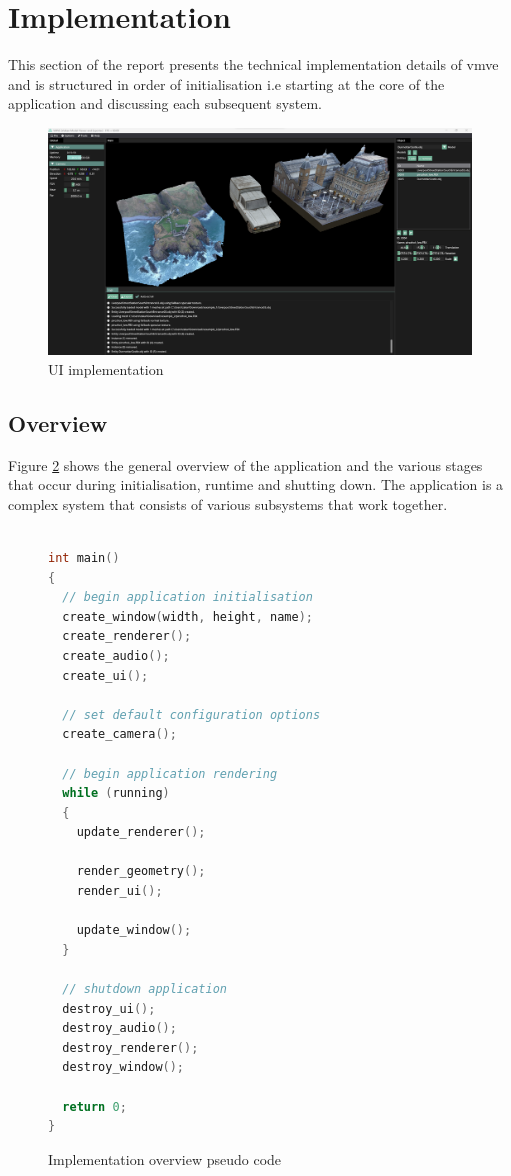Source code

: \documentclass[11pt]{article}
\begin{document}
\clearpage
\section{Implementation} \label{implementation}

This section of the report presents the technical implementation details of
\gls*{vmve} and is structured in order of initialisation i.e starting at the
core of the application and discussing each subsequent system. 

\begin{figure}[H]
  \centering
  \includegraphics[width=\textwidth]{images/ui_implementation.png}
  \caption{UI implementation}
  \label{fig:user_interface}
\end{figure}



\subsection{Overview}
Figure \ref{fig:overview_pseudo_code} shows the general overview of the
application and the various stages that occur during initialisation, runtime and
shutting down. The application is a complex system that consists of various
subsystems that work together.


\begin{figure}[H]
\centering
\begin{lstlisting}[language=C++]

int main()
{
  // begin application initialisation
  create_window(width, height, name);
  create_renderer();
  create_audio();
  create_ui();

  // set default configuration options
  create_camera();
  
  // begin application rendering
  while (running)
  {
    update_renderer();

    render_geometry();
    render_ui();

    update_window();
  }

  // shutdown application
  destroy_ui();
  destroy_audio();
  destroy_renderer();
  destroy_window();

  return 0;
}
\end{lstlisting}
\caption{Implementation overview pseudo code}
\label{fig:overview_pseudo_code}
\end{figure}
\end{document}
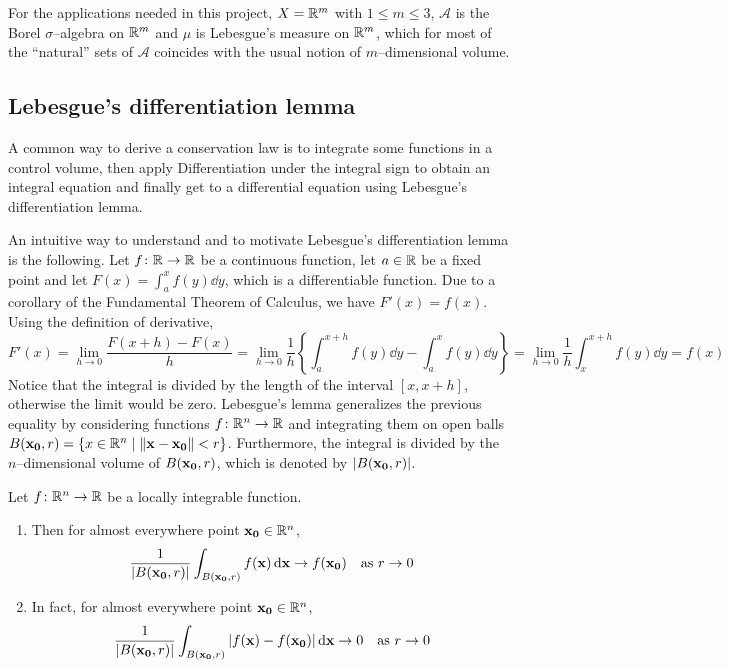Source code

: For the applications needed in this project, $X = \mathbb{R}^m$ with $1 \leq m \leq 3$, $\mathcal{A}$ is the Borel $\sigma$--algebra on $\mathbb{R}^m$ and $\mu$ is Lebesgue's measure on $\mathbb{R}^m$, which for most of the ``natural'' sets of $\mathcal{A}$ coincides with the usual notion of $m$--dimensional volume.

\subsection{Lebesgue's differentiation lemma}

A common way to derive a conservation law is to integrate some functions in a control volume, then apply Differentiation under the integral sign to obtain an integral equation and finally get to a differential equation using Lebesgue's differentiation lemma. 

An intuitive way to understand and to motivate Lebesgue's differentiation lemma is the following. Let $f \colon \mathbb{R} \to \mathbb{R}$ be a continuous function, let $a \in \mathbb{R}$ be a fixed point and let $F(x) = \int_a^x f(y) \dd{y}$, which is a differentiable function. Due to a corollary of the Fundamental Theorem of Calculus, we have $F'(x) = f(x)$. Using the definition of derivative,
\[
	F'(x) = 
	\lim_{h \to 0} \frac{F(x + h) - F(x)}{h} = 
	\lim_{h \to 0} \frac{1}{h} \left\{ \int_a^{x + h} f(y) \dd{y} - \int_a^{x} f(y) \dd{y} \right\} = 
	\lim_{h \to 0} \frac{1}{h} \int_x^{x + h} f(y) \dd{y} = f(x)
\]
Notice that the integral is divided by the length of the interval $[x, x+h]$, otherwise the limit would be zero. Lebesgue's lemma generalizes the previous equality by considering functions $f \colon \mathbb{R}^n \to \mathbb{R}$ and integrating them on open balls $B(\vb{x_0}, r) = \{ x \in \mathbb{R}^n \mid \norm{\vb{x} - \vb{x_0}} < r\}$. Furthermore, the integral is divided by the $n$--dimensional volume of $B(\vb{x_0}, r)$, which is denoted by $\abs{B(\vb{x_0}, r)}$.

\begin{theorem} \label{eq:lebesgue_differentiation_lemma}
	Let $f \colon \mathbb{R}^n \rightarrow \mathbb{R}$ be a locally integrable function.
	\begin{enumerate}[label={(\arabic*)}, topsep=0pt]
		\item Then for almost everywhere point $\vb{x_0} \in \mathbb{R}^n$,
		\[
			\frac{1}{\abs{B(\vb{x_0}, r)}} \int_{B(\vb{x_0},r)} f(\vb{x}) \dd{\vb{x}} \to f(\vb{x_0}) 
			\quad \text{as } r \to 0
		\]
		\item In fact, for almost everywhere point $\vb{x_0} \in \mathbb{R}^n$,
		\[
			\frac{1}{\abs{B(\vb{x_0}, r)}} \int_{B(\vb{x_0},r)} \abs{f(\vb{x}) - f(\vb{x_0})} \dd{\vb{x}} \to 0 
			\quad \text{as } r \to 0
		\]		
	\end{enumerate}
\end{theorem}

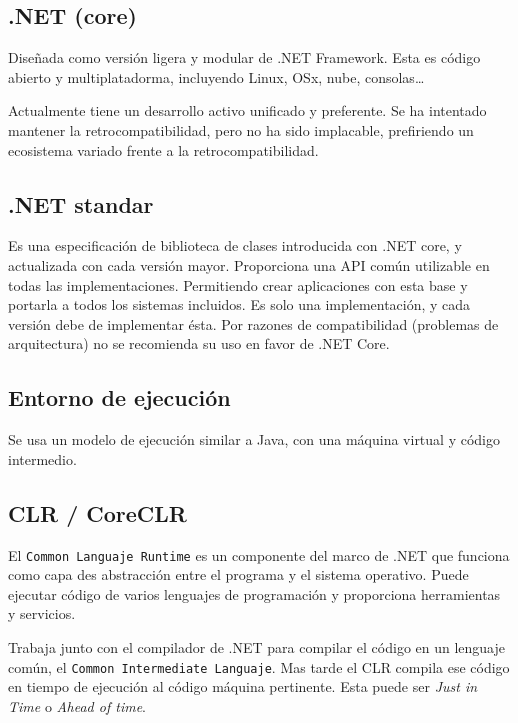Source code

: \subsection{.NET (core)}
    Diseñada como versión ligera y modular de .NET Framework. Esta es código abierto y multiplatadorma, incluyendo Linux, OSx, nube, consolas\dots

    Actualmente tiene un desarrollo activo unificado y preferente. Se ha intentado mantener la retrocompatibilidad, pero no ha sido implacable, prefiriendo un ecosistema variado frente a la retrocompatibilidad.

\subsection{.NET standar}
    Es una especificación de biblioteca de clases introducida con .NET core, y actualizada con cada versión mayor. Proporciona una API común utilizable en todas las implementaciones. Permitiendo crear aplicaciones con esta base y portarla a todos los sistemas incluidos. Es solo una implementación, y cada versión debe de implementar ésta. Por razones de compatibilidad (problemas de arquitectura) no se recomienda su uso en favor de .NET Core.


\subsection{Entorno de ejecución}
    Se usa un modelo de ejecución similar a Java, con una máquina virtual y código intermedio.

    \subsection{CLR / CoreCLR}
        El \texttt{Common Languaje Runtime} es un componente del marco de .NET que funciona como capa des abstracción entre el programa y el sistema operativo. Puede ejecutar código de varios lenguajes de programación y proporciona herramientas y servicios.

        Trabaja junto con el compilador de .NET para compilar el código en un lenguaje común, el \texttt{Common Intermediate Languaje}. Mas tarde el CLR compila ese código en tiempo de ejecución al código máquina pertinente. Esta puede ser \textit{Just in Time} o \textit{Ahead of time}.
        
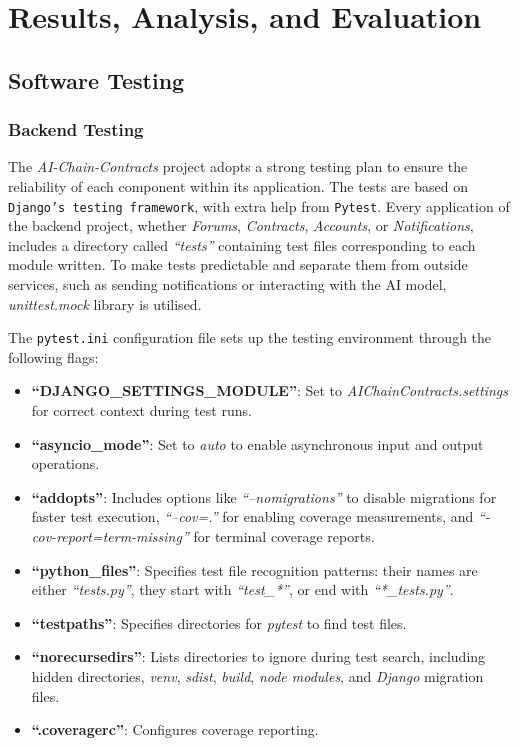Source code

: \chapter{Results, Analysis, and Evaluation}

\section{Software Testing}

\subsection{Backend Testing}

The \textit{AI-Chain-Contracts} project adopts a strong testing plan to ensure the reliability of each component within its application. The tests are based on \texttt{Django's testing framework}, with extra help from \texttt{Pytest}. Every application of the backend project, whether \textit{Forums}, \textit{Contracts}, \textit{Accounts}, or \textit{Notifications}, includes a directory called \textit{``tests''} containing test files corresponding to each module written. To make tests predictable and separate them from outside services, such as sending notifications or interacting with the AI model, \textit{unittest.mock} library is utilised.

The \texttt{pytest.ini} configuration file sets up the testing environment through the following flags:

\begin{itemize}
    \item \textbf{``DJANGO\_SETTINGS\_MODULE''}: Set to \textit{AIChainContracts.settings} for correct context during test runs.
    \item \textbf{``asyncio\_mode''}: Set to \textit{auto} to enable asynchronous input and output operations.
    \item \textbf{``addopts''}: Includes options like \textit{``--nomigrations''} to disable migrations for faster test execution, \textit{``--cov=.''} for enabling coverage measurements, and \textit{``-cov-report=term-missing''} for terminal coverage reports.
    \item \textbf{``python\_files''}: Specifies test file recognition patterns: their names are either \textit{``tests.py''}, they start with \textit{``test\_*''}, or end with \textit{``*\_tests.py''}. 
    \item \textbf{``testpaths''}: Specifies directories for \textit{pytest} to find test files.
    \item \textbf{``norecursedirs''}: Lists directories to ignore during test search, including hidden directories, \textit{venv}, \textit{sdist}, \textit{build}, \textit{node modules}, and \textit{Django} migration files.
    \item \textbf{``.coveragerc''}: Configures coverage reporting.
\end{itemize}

• • • •

-- EXERCISE DETAILS --
The answer should be an exact copy of the material, with its pictures removed.

-- COMPLETED TASK --
Source code

: \documentclass[11pt]{article}
\begin{document}
\clearpage
\section{Implementation} \label{implementation}

This section of the report presents the technical implementation details of
\gls*{vmve} and is structured in order of initialisation i.e starting at the
core of the application and discussing each subsequent system. 

\begin{figure}[H]
  \centering
  \includegraphics[width=\textwidth]{images/ui_implementation.png}
  \caption{UI implementation}
  \label{fig:user_interface}
\end{figure}



\subsection{Overview}
Figure \ref{fig:overview_pseudo_code} shows the general overview of the
application and the various stages that occur during initialisation, runtime and
shutting down. The application is a complex system that consists of various
subsystems that work together.


\begin{figure}[H]
\centering
\begin{lstlisting}[language=C++]

int main()
{
  // begin application initialisation
  create_window(width, height, name);
  create_renderer();
  create_audio();
  create_ui();

  // set default configuration options
  create_camera();
  
  // begin application rendering
  while (running)
  {
    update_renderer();

    render_geometry();
    render_ui();

    update_window();
  }

  // shutdown application
  destroy_ui();
  destroy_audio();
  destroy_renderer();
  destroy_window();

  return 0;
}
\end{lstlisting}
\caption{Implementation overview pseudo code}
\label{fig:overview_pseudo_code}
\end{figure}
\end{document}
Source code

: For the applications needed in this project, $X = \mathbb{R}^m$ with $1 \leq m \leq 3$, $\mathcal{A}$ is the Borel $\sigma$--algebra on $\mathbb{R}^m$ and $\mu$ is Lebesgue's measure on $\mathbb{R}^m$, which for most of the ``natural'' sets of $\mathcal{A}$ coincides with the usual notion of $m$--dimensional volume.

\subsection{Lebesgue's differentiation lemma}

A common way to derive a conservation law is to integrate some functions in a control volume, then apply Differentiation under the integral sign to obtain an integral equation and finally get to a differential equation using Lebesgue's differentiation lemma. 

An intuitive way to understand and to motivate Lebesgue's differentiation lemma is the following. Let $f \colon \mathbb{R} \to \mathbb{R}$ be a continuous function, let $a \in \mathbb{R}$ be a fixed point and let $F(x) = \int_a^x f(y) \dd{y}$, which is a differentiable function. Due to a corollary of the Fundamental Theorem of Calculus, we have $F'(x) = f(x)$. Using the definition of derivative,
\[
	F'(x) = 
	\lim_{h \to 0} \frac{F(x + h) - F(x)}{h} = 
	\lim_{h \to 0} \frac{1}{h} \left\{ \int_a^{x + h} f(y) \dd{y} - \int_a^{x} f(y) \dd{y} \right\} = 
	\lim_{h \to 0} \frac{1}{h} \int_x^{x + h} f(y) \dd{y} = f(x)
\]
Notice that the integral is divided by the length of the interval $[x, x+h]$, otherwise the limit would be zero. Lebesgue's lemma generalizes the previous equality by considering functions $f \colon \mathbb{R}^n \to \mathbb{R}$ and integrating them on open balls $B(\vb{x_0}, r) = \{ x \in \mathbb{R}^n \mid \norm{\vb{x} - \vb{x_0}} < r\}$. Furthermore, the integral is divided by the $n$--dimensional volume of $B(\vb{x_0}, r)$, which is denoted by $\abs{B(\vb{x_0}, r)}$.

\begin{theorem} \label{eq:lebesgue_differentiation_lemma}
	Let $f \colon \mathbb{R}^n \rightarrow \mathbb{R}$ be a locally integrable function.
	\begin{enumerate}[label={(\arabic*)}, topsep=0pt]
		\item Then for almost everywhere point $\vb{x_0} \in \mathbb{R}^n$,
		\[
			\frac{1}{\abs{B(\vb{x_0}, r)}} \int_{B(\vb{x_0},r)} f(\vb{x}) \dd{\vb{x}} \to f(\vb{x_0}) 
			\quad \text{as } r \to 0
		\]
		\item In fact, for almost everywhere point $\vb{x_0} \in \mathbb{R}^n$,
		\[
			\frac{1}{\abs{B(\vb{x_0}, r)}} \int_{B(\vb{x_0},r)} \abs{f(\vb{x}) - f(\vb{x_0})} \dd{\vb{x}} \to 0 
			\quad \text{as } r \to 0
		\]		
	\end{enumerate}
\end{theorem}

Source code

: \subsection{.NET (core)}
    Diseñada como versión ligera y modular de .NET Framework. Esta es código abierto y multiplatadorma, incluyendo Linux, OSx, nube, consolas\dots

    Actualmente tiene un desarrollo activo unificado y preferente. Se ha intentado mantener la retrocompatibilidad, pero no ha sido implacable, prefiriendo un ecosistema variado frente a la retrocompatibilidad.

\subsection{.NET standar}
    Es una especificación de biblioteca de clases introducida con .NET core, y actualizada con cada versión mayor. Proporciona una API común utilizable en todas las implementaciones. Permitiendo crear aplicaciones con esta base y portarla a todos los sistemas incluidos. Es solo una implementación, y cada versión debe de implementar ésta. Por razones de compatibilidad (problemas de arquitectura) no se recomienda su uso en favor de .NET Core.


\subsection{Entorno de ejecución}
    Se usa un modelo de ejecución similar a Java, con una máquina virtual y código intermedio.

    \subsection{CLR / CoreCLR}
        El \texttt{Common Languaje Runtime} es un componente del marco de .NET que funciona como capa des abstracción entre el programa y el sistema operativo. Puede ejecutar código de varios lenguajes de programación y proporciona herramientas y servicios.

        Trabaja junto con el compilador de .NET para compilar el código en un lenguaje común, el \texttt{Common Intermediate Languaje}. Mas tarde el CLR compila ese código en tiempo de ejecución al código máquina pertinente. Esta puede ser \textit{Just in Time} o \textit{Ahead of time}.
        
Source code

: \chapter{Results, Analysis, and Evaluation}

\section{Software Testing}

\subsection{Backend Testing}

The \textit{AI-Chain-Contracts} project adopts a strong testing plan to ensure the reliability of each component within its application. The tests are based on \texttt{Django's testing framework}, with extra help from \texttt{Pytest}. Every application of the backend project, whether \textit{Forums}, \textit{Contracts}, \textit{Accounts}, or \textit{Notifications}, includes a directory called \textit{``tests''} containing test files corresponding to each module written. To make tests predictable and separate them from outside services, such as sending notifications or interacting with the AI model, \textit{unittest.mock} library is utilised.

The \texttt{pytest.ini} configuration file sets up the testing environment through the following flags:

\begin{itemize}
    \item \textbf{``DJANGO\_SETTINGS\_MODULE''}: Set to \textit{AIChainContracts.settings} for correct context during test runs.
    \item \textbf{``asyncio\_mode''}: Set to \textit{auto} to enable asynchronous input and output operations.
    \item \textbf{``addopts''}: Includes options like \textit{``--nomigrations''} to disable migrations for faster test execution, \textit{``--cov=.''} for enabling coverage measurements, and \textit{``-cov-report=term-missing''} for terminal coverage reports.
    \item \textbf{``python\_files''}: Specifies test file recognition patterns: their names are either \textit{``tests.py''}, they start with \textit{``test\_*''}, or end with \textit{``*\_tests.py''}. 
    \item \textbf{``testpaths''}: Specifies directories for \textit{pytest} to find test files.
    \item \textbf{``norecursedirs''}: Lists directories to ignore during test search, including hidden directories, \textit{venv}, \textit{sdist}, \textit{build}, \textit{node modules}, and \textit{Django} migration files.
    \item \textbf{``.coveragerc''}: Configures coverage reporting.
\end{itemize}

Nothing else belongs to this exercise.